Obviously the deviance in glm is *not* twice the negative
log-likelihood as it is in glmer. The question remains which of these
two quantities is appropriate for comparison. I am not sure exactly
how the deviance and/or log-likelihood are calculated in glmer, but my
feeling is that one should trust the deviance rather than the
log-likelihoods for these purposes. This is supported by the following
comparison: Ad an arbitrary random effect with a close-to-zero
variance and note the deviance:

tmp <- rep(1:4, each = nrow(cbpp)/4)
gm2 <- glmer(cbind(incidence, size - incidence) ~ period + (1 | tmp),
            family = binomial, data = cbpp)
(d2 <- deviance(gm2))

This deviance is very close to that obtained from the glm model.

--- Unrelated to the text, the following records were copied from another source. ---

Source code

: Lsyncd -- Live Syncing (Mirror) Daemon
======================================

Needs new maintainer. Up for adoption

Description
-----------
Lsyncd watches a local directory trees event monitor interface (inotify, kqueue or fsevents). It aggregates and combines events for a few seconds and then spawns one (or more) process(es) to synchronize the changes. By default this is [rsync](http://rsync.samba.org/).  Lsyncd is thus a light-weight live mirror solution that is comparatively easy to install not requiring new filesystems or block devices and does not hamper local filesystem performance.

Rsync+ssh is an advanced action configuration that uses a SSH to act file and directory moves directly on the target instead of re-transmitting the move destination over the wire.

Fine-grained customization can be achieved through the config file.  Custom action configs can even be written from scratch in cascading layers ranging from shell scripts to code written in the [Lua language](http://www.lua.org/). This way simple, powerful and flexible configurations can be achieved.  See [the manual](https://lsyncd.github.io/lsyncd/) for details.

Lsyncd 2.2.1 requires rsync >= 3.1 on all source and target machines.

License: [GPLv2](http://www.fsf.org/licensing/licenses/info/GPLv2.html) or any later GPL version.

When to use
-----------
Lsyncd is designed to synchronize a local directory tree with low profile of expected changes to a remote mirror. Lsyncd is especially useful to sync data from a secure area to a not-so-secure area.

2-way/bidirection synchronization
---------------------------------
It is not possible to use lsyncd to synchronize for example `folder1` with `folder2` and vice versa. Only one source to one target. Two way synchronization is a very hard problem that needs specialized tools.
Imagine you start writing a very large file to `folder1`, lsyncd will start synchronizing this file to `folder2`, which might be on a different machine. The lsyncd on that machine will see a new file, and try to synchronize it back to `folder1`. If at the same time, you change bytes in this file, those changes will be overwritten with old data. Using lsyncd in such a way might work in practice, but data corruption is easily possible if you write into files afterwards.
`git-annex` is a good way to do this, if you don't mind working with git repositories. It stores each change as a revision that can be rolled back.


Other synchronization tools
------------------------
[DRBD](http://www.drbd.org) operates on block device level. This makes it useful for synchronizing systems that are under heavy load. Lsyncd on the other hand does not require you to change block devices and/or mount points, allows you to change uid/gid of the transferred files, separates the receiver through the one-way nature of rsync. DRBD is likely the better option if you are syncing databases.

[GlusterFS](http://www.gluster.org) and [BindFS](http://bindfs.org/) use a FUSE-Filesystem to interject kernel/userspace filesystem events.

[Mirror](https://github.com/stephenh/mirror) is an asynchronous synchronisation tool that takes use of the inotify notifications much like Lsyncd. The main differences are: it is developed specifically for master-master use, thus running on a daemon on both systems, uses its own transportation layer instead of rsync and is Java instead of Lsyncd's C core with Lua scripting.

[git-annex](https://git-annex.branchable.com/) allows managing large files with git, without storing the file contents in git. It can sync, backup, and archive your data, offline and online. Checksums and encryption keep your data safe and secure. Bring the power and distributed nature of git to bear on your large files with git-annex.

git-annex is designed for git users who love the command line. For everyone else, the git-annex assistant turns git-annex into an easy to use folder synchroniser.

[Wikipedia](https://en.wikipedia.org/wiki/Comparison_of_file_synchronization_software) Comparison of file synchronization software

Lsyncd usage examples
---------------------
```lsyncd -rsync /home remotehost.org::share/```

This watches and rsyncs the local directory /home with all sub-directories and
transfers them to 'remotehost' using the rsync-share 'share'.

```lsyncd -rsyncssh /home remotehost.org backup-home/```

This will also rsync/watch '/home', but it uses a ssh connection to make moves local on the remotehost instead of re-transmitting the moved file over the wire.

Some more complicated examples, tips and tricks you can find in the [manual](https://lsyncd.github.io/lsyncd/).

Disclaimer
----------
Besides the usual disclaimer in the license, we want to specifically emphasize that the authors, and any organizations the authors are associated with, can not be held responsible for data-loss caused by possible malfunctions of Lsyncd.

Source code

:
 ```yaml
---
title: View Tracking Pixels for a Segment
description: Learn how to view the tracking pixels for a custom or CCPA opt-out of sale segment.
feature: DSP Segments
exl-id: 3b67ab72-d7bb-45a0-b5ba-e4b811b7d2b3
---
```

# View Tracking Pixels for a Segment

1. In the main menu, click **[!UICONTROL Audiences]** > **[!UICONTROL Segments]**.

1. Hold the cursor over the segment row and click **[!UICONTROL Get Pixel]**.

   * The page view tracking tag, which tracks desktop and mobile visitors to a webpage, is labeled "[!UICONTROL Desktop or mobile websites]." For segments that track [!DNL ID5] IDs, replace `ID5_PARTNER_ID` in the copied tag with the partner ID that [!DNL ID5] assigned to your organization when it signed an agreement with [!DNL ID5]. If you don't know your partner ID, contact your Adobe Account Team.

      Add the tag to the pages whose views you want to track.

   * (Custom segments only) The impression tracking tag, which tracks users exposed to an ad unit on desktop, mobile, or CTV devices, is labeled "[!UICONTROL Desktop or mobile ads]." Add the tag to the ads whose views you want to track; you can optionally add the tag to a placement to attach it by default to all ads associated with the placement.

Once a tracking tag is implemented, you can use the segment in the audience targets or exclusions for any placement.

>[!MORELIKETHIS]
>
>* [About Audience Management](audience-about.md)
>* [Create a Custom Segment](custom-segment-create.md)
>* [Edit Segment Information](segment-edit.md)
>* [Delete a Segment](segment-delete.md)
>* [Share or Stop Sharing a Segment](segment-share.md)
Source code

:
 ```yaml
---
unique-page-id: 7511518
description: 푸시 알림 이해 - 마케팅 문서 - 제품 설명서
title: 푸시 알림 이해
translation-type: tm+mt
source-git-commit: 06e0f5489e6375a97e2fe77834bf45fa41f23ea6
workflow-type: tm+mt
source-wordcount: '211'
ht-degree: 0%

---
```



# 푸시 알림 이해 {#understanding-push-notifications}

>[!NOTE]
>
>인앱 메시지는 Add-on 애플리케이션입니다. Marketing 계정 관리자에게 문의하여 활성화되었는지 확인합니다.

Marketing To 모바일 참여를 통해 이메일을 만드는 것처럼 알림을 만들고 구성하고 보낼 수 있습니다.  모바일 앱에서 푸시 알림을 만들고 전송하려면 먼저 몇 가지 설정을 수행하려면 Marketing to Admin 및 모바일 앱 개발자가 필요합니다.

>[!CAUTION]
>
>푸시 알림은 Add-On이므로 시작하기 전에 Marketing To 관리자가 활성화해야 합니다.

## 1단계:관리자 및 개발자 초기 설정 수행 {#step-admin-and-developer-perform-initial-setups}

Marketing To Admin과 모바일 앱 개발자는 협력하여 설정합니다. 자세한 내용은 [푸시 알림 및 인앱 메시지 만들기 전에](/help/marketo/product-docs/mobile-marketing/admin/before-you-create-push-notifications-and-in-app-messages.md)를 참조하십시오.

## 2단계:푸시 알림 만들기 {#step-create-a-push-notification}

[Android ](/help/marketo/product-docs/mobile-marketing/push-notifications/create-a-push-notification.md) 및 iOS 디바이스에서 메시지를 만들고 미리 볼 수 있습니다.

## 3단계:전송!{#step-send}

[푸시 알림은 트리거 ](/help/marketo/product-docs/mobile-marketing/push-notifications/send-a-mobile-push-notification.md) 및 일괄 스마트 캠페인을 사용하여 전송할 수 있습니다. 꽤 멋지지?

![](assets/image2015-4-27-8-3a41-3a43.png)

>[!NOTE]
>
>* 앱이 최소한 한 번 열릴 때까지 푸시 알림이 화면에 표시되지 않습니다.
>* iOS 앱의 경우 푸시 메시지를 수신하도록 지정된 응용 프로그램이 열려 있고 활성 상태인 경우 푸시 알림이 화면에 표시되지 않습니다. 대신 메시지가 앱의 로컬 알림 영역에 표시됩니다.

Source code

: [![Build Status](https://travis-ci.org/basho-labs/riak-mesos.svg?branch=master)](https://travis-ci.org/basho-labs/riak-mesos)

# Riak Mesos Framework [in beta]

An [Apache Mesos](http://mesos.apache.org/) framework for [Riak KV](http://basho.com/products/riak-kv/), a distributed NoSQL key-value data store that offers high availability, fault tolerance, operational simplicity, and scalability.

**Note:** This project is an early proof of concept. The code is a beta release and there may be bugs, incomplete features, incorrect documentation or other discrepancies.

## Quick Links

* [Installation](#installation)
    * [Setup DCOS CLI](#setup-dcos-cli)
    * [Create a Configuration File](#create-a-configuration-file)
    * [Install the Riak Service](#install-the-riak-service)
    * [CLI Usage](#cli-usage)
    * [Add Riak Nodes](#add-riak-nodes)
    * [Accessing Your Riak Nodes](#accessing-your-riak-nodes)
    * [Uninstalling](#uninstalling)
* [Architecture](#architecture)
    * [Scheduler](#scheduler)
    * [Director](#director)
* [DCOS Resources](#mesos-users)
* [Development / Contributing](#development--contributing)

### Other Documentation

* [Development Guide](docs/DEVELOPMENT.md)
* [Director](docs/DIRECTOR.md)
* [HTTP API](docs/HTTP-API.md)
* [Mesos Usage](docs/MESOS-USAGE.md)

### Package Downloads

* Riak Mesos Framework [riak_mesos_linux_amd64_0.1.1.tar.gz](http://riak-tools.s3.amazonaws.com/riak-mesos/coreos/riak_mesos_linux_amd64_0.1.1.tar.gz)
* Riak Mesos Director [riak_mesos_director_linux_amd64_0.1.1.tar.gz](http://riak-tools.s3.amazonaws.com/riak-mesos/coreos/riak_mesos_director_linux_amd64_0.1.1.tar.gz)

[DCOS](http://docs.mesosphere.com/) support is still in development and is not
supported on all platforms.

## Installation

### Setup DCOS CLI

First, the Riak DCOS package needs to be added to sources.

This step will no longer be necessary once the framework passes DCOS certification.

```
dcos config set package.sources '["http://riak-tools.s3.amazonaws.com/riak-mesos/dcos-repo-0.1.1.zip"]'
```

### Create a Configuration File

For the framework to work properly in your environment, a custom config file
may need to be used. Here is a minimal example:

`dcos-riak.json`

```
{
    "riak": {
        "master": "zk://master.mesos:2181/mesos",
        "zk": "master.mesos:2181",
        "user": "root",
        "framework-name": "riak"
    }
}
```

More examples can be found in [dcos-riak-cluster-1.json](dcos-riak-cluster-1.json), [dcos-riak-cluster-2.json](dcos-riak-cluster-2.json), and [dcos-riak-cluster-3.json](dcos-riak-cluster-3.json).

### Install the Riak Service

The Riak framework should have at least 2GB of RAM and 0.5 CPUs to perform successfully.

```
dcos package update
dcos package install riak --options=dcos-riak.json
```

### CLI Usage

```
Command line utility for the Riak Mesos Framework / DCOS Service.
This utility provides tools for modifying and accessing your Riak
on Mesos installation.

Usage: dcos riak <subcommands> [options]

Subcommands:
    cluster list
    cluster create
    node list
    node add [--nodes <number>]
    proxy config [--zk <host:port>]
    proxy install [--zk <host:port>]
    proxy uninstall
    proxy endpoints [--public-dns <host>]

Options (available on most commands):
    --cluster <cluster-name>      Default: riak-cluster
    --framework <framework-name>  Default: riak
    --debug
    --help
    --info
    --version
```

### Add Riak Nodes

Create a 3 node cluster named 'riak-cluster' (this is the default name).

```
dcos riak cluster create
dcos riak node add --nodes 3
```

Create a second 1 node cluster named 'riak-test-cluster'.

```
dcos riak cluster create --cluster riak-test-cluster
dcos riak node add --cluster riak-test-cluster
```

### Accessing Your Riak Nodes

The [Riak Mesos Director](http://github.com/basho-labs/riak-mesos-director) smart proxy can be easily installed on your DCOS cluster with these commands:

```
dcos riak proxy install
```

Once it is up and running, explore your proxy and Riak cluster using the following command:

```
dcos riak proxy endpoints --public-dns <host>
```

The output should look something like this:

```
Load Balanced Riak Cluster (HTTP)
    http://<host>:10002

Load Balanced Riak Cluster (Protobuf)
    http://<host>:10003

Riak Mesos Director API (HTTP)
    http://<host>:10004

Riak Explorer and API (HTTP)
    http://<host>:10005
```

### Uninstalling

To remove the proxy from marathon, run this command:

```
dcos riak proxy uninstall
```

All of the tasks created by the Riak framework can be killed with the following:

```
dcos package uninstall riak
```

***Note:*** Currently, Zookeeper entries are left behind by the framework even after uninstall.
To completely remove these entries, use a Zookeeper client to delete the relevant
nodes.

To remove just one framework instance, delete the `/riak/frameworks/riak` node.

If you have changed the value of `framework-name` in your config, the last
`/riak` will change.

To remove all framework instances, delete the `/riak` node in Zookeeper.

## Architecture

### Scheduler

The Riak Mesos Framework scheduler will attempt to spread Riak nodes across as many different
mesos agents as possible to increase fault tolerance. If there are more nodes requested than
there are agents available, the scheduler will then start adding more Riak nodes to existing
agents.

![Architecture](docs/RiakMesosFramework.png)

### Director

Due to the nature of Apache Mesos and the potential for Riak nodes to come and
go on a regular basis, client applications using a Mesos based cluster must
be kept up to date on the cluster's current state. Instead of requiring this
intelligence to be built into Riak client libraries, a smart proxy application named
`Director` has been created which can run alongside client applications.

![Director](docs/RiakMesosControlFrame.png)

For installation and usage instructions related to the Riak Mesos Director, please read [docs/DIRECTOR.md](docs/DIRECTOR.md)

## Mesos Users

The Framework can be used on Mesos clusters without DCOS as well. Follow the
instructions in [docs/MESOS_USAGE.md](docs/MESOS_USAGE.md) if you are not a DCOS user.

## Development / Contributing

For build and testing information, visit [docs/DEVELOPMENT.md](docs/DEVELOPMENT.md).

I have included the mixed-models mailing list in the hope that someone
could explain how the deviance is computed in glmer and why deviances,
but not likelihoods are comparable to glm-fits.
In that example I think the problem may be that I have not yet written
the code to adjust the deviance of the glmer fit for the null
deviance.
However, there are some issues regarding this likelihood ratio test.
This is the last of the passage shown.